The new league acquired assets of the PHF, according to the press release, and “has spent months negotiating a collective bargaining agreement with the PWHPA.” The release further reads that “the new league will undertake a thorough and equitable process to ensure that it features the best women’s hockey players in the world.”
While PWHPA players were involved in the negotiations, both PHF and PWHPA players found out about the new league at the same time as the news broke on social media, according to Melissa Burgess of The Victory Press.
Through the acquisition, all PHF contracts will be dissolved and the league in itself will cease to exist. In total, this unnamed league will consolidate 11 teams — seven from the PHF and four from the PWHPA — into six teams with 23 roster spots each. These numbers would leave over 120 professional hockey players without contracts, despite some having just signed deals as recently as weeks ago.
The news came as a surprise to many players, some of whom had already used their previous contracts for large purchases such as leases. The previous contracts had served as incentives for many rookies joining the league in lieu of other pursuits, and the news leaves players without any contractual guarantees.
It is yet to be announced exactly how teams and players will be selected, but it has been reported that PHF players will be treated as unrestricted free agents, and therefore allowed to sign with any team but not guaranteed a contract.

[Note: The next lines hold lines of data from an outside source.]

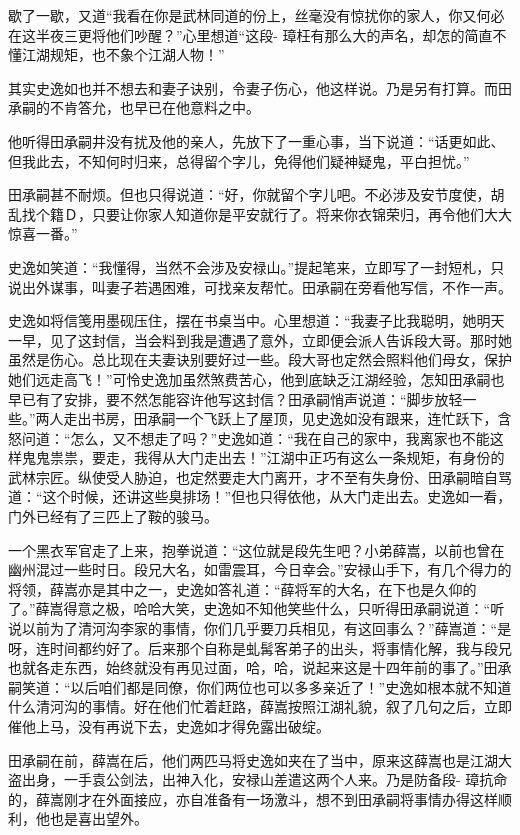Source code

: \documentclass[12pt,oneside]{book}
\begin{document}
歇了一歇，又道``我看在你是武林同道的份上，丝毫没有惊扰你的家人，你又何必在这半夜三更将他们吵醒？''心里想道``这段-
璋枉有那么大的声名，却怎的简直不懂江湖规矩，也不象个江湖人物！''

其实史逸如也并不想去和妻子诀别，令妻子伤心，他这样说。乃是另有打算。而田承嗣的不肯答允，也早已在他意料之中。

他听得田承嗣井没有扰及他的亲人，先放下了一重心事，当下说道：``话更如此、但我此去，不知何时归来，总得留个字儿，免得他们疑神疑鬼，平白担忧。''

田承嗣甚不耐烦。但也只得说道：``好，你就留个字儿吧。不必涉及安节度使，胡乱找个籍Ｄ，只要让你家人知道你是平安就行了。将来你衣锦荣归，再令他们大大惊喜一番。''

史逸如笑道：``我懂得，当然不会涉及安禄山。''提起笔来，立即写了一封短札，只说出外谋事，叫妻子若遇困难，可找亲友帮忙。田承嗣在旁看他写信，不作一声。

史逸如将信笺用墨砚压住，摆在书桌当中。心里想道：``我妻子比我聪明，她明天一早，见了这封信，当会料到我是遭遇了意外，立即便会派人告诉段大哥。那时她虽然是伤心。总比现在夫妻诀别要好过一些。段大哥也定然会照料他们母女，保护她们远走高飞！''可怜史逸加虽然煞费苦心，他到底缺乏江湖经验，怎知田承嗣也早已有了安排，要不然怎能容许他写这封信？田承嗣悄声说道：``脚步放轻一些。''两人走出书房，田承嗣一个飞跃上了屋顶，见史逸如没有跟来，连忙跃下，含怒问道：``怎么，又不想走了吗？''史逸如道：``我在自己的家中，我离家也不能这样鬼鬼祟祟，要走，我得从大门走出去！''江湖中正巧有这么一条规矩，有身份的武林宗匠。纵使受人胁迫，也定然要走大门离开，才不至有失身份、田承嗣暗自骂道：``这个时候，还讲这些臭排场！''但也只得依他，从大门走出去。史逸如一看，门外已经有了三匹上了鞍的骏马。

一个黑衣军官走了上来，抱拳说道：``这位就是段先生吧？小弟薛嵩，以前也曾在幽州混过一些时日。段兄大名，如雷震耳，今日幸会。''安禄山手下，有几个得力的将领，薛嵩亦是其中之一，史逸如答礼道：``薛将军的大名，在下也是久仰的了。''薛嵩得意之极，哈哈大笑，史逸如不知他笑些什么，只听得田承嗣说道：``听说以前为了清河沟李家的事情，你们几乎要刀兵相见，有这回事么？''薛嵩道：``是呀，连时间都约好了。后来那个自称是虬髯客弟子的出头，将事情化解，我与段兄也就各走东西，始终就没有再见过面，哈，哈，说起来这是十四年前的事了。''田承嗣笑道：``以后咱们都是同僚，你们两位也可以多多亲近了！''史逸如根本就不知道什么清河沟的事情。好在他们忙着赶路，薛嵩按照江湖礼貌，叙了几句之后，立即催他上马，没有再说下去，史逸如才得免露出破绽。

田承嗣在前，薛嵩在后，他们两匹马将史逸如夹在了当中，原来这薛嵩也是江湖大盗出身，一手袁公剑法，出神入化，安禄山差遣这两个人来。乃是防备段-
璋抗命的，薛嵩刚才在外面接应，亦自准备有一场激斗，想不到田承嗣将事情办得这样顺利，他也是喜出望外。
\end{document}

The new league’s $1.5 million salary cap will leave each player with an average salary of $55,000 a year. However, the PHF made history this year in giving many of its players six-figure contracts, something previously unseen in women’s hockey.
There are many key differences between the PHF and PWHPA, one of them being that the two organizations are rivals. The move aims to get rid of the existence of two competing organizations, but merging them into one leaves many questions unanswered.
Another difference between the two organizations is their approach to transgender athletes. Under the PHF, transgender women and nonbinary players have been allowed to compete granted that they have been “living in their … identity for a minimum of two years,” since 2021. This leaves fans and analysts alike wondering if the same rules will stand in the new league, especially as a prominent PWHPA board member, Jocelyne Lamoureux, has been outspoken about her support for the exclusion of transgender athletes.
The acquisition doesn’t only affect the athletes. The abolition of the PHF as an entity also implies the loss of employment of other PHF staff, including coaches, media departments and other behind-the-scenes employees. The change further impacts fanbases, who are now left without teams to support as the new league will start from scratch not only geographically, but also regarding media, branding and other aspects unrelated to hockey.